_The task_
Please return the lines of the data that contain "attn".

_Data section_

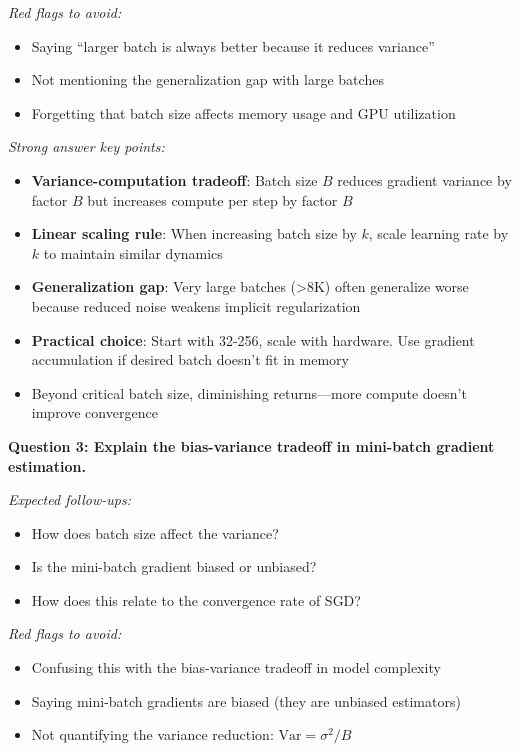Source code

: \documentclass[../../main.tex]{subfiles}
\begin{document}
\begin{interviewquestions}
\textit{Red flags to avoid:}
\begin{itemize}
    \item Saying ``larger batch is always better because it reduces variance''
    \item Not mentioning the generalization gap with large batches
    \item Forgetting that batch size affects memory usage and GPU utilization
\end{itemize}

\textit{Strong answer key points:}
\begin{itemize}
    \item \textbf{Variance-computation tradeoff}: Batch size $B$ reduces gradient variance by factor $B$ but increases compute per step by factor $B$
    \item \textbf{Linear scaling rule}: When increasing batch size by $k$, scale learning rate by $k$ to maintain similar dynamics
    \item \textbf{Generalization gap}: Very large batches (>8K) often generalize worse because reduced noise weakens implicit regularization
    \item \textbf{Practical choice}: Start with 32-256, scale with hardware. Use gradient accumulation if desired batch doesn't fit in memory
    \item Beyond critical batch size, diminishing returns---more compute doesn't improve convergence
\end{itemize}

\vspace{0.5em}
\textbf{Question 3: Explain the bias-variance tradeoff in mini-batch gradient estimation.}

\textit{Expected follow-ups:}
\begin{itemize}
    \item How does batch size affect the variance?
    \item Is the mini-batch gradient biased or unbiased?
    \item How does this relate to the convergence rate of SGD?
\end{itemize}

\textit{Red flags to avoid:}
\begin{itemize}
    \item Confusing this with the bias-variance tradeoff in model complexity
    \item Saying mini-batch gradients are biased (they are unbiased estimators)
    \item Not quantifying the variance reduction: $\text{Var} = \sigma^2/B$
\end{itemize}


\end{interviewquestions}
\end{document}
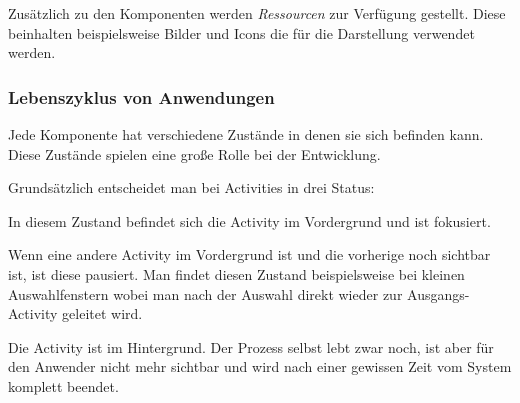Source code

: Zusätzlich zu den Komponenten werden \emph{Ressourcen} zur Verfügung gestellt. Diese beinhalten beispielsweise Bilder und Icons die für die Darstellung verwendet werden.

\subsubsection{Lebenszyklus von Anwendungen}

Jede Komponente hat verschiedene Zustände in denen sie sich befinden kann. Diese Zustände spielen eine große Rolle bei der Entwicklung. 

Grundsätzlich entscheidet man bei Activities in drei Status:

\begin{description}[style=nextline]
	\item[Resumed] In diesem Zustand befindet sich die Activity im Vordergrund und ist fokusiert. 
	\item[Paused] Wenn eine andere Activity im Vordergrund ist und die vorherige noch sichtbar ist, ist diese pausiert. Man findet diesen Zustand beispielsweise bei kleinen Auswahlfenstern wobei man nach der Auswahl direkt wieder zur Ausgangs-Activity geleitet wird.
	\item[Stopped] Die Activity ist im Hintergrund. Der Prozess selbst lebt zwar noch, ist aber für den Anwender nicht mehr sichtbar und wird nach einer gewissen Zeit vom System komplett beendet. 
\end{description}

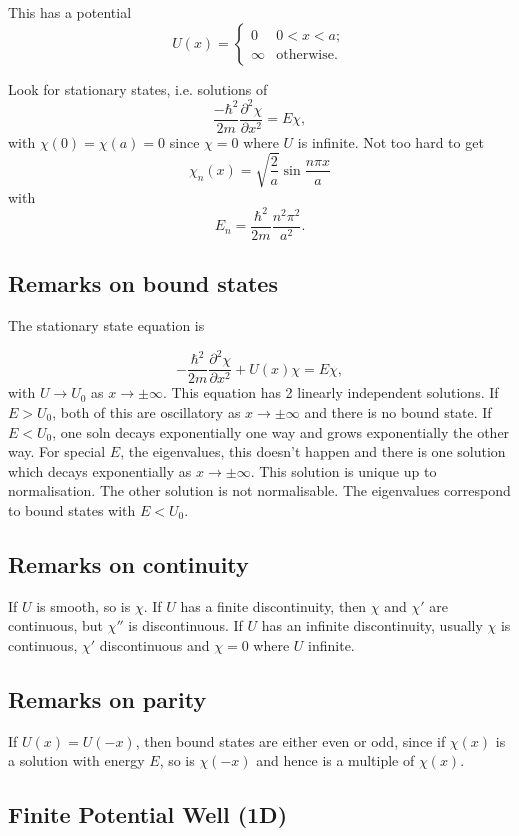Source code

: \documentclass[a4paper]{article}
\newcommand{\pd}[2]{\frac{\partial #1}{\partial #2}}
\begin{document}
This has a potential
\[
U(x)=
\begin{cases}
0       & 0 < x < a; \\
\infty  & \text{otherwise.}
\end{cases}
\]

Look for stationary states, i.e. solutions of
\[
\frac{-\hbar^2}{2m}\pd{^2\chi}{x^2}=E\chi ,
\]
with $\chi(0)=\chi(a)=0$ since $\chi=0$ where $U$ is infinite.  Not too hard to
get
\[
\chi_n(x)=\sqrt{\frac{2}{a}}\sin \frac{n \pi x}{a}
\]
with
\[
E_n = \frac{\hbar^2}{2m}\frac{n^2 \pi^2}{a^2}.
\]

\subsection{Remarks on bound states}

The stationary state equation is

\[
-\frac{\hbar^2}{2m}\pd{^2\chi}{x^2} + U(x)\chi = E\chi,
\]
with $U \rightarrow U_0$ as $x \rightarrow \pm \infty$.  This equation
has 2 linearly independent solutions.  If $E > U_0$, both of this are
oscillatory as $x \rightarrow \pm \infty$ and there is no bound state.
If $E < U_0$, one soln decays exponentially one way and grows exponentially
the other way.  For special $E$, the eigenvalues, this doesn't happen and
there is one solution which decays exponentially as $x \rightarrow \pm \infty$.
This solution is unique up to normalisation.  The other solution is not
normalisable.  The eigenvalues correspond to bound states with $E<U_0$.

\subsection{Remarks on continuity}

If $U$ is smooth, so is $\chi$.  If $U$ has a finite discontinuity, then $\chi$
and $\chi'$ are continuous, but $\chi''$ is discontinuous.  If $U$ has an
infinite discontinuity, usually $\chi$ is continuous, $\chi'$ discontinuous
and $\chi = 0$ where $U$ infinite.

\subsection{Remarks on parity}

If $U(x)=U(-x)$, then bound states are either even or odd, since if $\chi(x)$
is a solution with energy $E$, so is $\chi(-x)$ and hence is a multiple of
$\chi(x)$.

\subsection{Finite Potential Well (1D)}
\end{document}
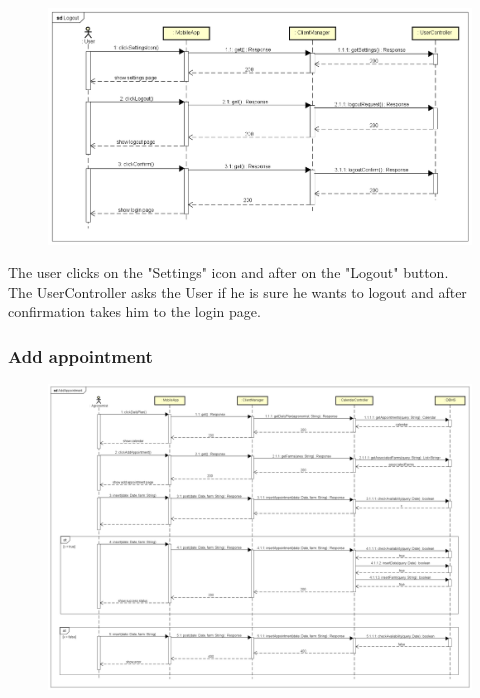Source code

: \begin{figure}[H]
    \begin{center}
        \includegraphics[width=\textwidth]{Images/SequenceDiagrams/LogoutDD.png}
    \end{center}
\end{figure}

The user clicks on the "Settings" icon and after on the "Logout" button. \\
The UserController asks the User if he is sure he wants to logout and after confirmation takes him to the login page.


\newpage
\subsubsection{Add appointment}

\begin{figure}[H]
    \begin{center}
        \includegraphics[width=\textwidth]{Images/SequenceDiagrams/AddAppointmentDD.png}
    \end{center}
\end{figure}

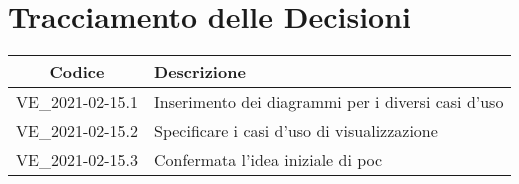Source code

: \section*{Tracciamento delle Decisioni}

\begin{center}
	\begin{longtable}{|c|p{11.5cm}|}
	\hline
	\rowcolor{lighter-grayer}
	\textbf{Codice} & \textbf{Descrizione} \\
	\hline
	\endfirsthead

	\hline
	VE\_2021-02-15.1 & Inserimento dei diagrammi per i diversi casi d'uso \\
	VE\_2021-02-15.2 & Specificare i casi d'uso di visualizzazione \\
	VE\_2021-02-15.3 & Confermata l'idea iniziale di poc \\
	\hline

	\end{longtable}
\end{center}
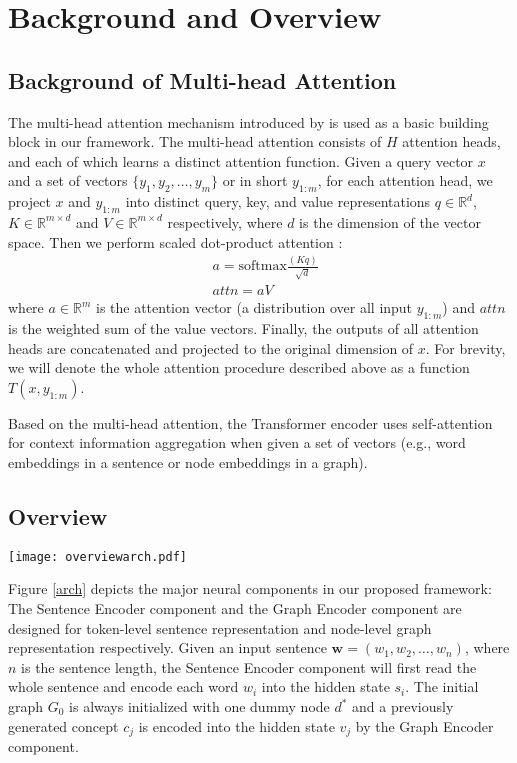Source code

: \documentclass[11pt,a4paper]{article}
\begin{document}
	\section{Background and Overview}
	\label{overview}
	\subsection{Background of Multi-head Attention}
	The multi-head attention mechanism introduced by  is used as a basic building block in our framework. The multi-head attention consists of $H$ attention heads, and each of which learns a distinct attention function. Given a query vector $x$ and a set of vectors $\{y_1, y_2, \ldots, y_m\}$ or in short $y_{1:m}$, for each attention head, we project $x$ and $y_{1:m}$ into distinct query, key, and value representations $q \in \mathbb{R}^d$, $K \in \mathbb{R}^{m\times d}$ and $V \in \mathbb{R}^{m\times d}$ respectively, where $d$ is the dimension of the vector space. Then we perform scaled dot-product attention \cite{vaswani2017attention}:
	\begin{align*}
	&a = \text{softmax}\frac{(Kq)}{\sqrt{d}} \\
	&attn = a V
	\end{align*}
	where $a \in \mathbb{R}^m$ is the attention vector (a distribution over all input $y_{1:m}$) and $attn$ is the weighted sum of the value vectors. Finally, the outputs of all attention heads are concatenated and projected to the original dimension of $x$. For brevity, we will denote the whole attention procedure described above as a function $T(x,y_{1:m})$.
	
	Based on the multi-head attention, the Transformer encoder \cite{vaswani2017attention} uses self-attention for context information aggregation when given a set of vectors (e.g., word embeddings in a sentence or node embeddings in a graph).
	\subsection{Overview}
	\begin{figure*}[t]
		\centering
		\texttt{[image: overviewarch.pdf]}
		\caption{Model architecture of GSP, together with the decoding procedure at the time step $t$, where the read and write operations around the parser state $h_t$ follow the order $\textcircled{1}\rightarrow\textcircled{2}\rightarrow\textcircled{3}\rightarrow\textcircled{4}\rightarrow\textcircled{5}$.}
		\label{arch}
	\end{figure*}
	Figure \ref{arch} depicts the major neural components in our proposed framework: The Sentence Encoder component and the Graph Encoder component are designed for token-level sentence representation and node-level graph representation respectively. Given an input sentence $\mathbf{w} = (w_1, w_2, \ldots, w_n)$, where $n$ is the sentence length, the Sentence Encoder component will first read the whole sentence and encode each word $w_i$ into the hidden state $s_i$. The initial graph $G_0$ is always initialized with one dummy node $d^*$ and a previously generated concept $c_j$ is encoded into the hidden state $v_j$ by the Graph Encoder component.
	
\end{document}
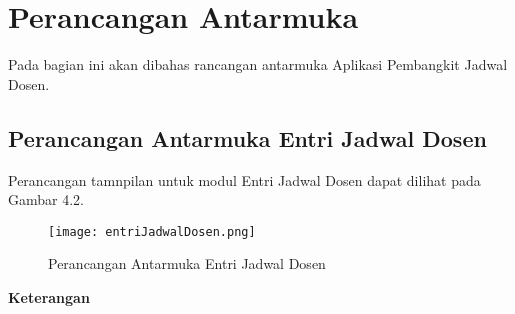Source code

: \section{Perancangan Antarmuka}
Pada bagian ini akan dibahas rancangan antarmuka Aplikasi Pembangkit Jadwal Dosen.

\subsection{Perancangan Antarmuka Entri Jadwal Dosen}
Perancangan tamnpilan untuk modul Entri Jadwal Dosen dapat dilihat pada Gambar 4.2.
\begin{figure} [H]
	\centering  
	\texttt{[image: entriJadwalDosen.png]}
	\caption[Perancangan Antarmuka Entri Jadwal Dosen]{Perancangan Antarmuka Entri Jadwal Dosen} 
	\label{fig:flow-chart-CodeIgniter} 
\end{figure}
\textbf{Keterangan}
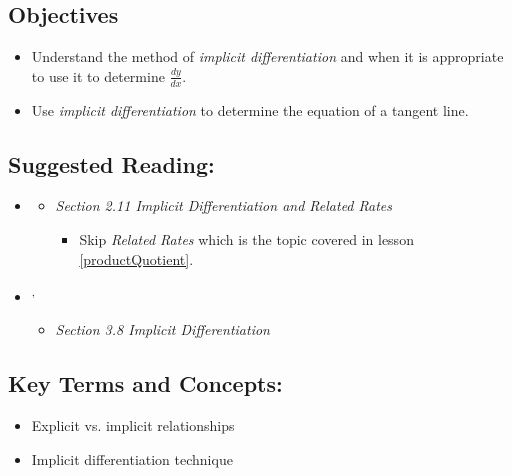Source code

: \vspace{-0.25 in}
\begin{framed}
\subsection*{Objectives}
\begin{itemize}
    \item Understand the method of \emph{implicit differentiation} and when it is appropriate to use it to determine $\displaystyle\frac{dy}{dx}$.
    \item Use \emph{implicit differentiation} to determine the equation of a tangent line.
\end{itemize}

\subsection*{Suggested Reading:}
\begin{itemize}
\item \cite{Calaway}\footnotemark[1]
   \begin{itemize}
        \item \emph{Section 2.11 Implicit Differentiation and Related Rates}
        \begin{itemize}
            \item Skip \emph{Related Rates} which is the topic covered in lesson \ref{productQuotient}.
        \end{itemize}
    \end{itemize}

\item \cite{openstax}\footnotemark[2]\textsuperscript{,}\footnotemark[3]
    \begin{itemize}
        \item \emph{Section 3.8 Implicit Differentiation}
    \end{itemize}
\end{itemize}
\subsection*{Key Terms and Concepts:} 

\begin{multicols}{2}
\begin{itemize}
    \item Explicit vs. implicit relationships
    \item Implicit differentiation technique
\end{itemize}
\end{multicols}
\end{framed}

_Task output_
	&attn = a V
	where $a \in \mathbb{R}^m$ is the attention vector (a distribution over all input $y_{1:m}$) and $attn$ is the weighted sum of the value vectors. Finally, the outputs of all attention heads are concatenated and projected to the original dimension of $x$. For brevity, we will denote the whole attention procedure described above as a function $T(x,y_{1:m})$.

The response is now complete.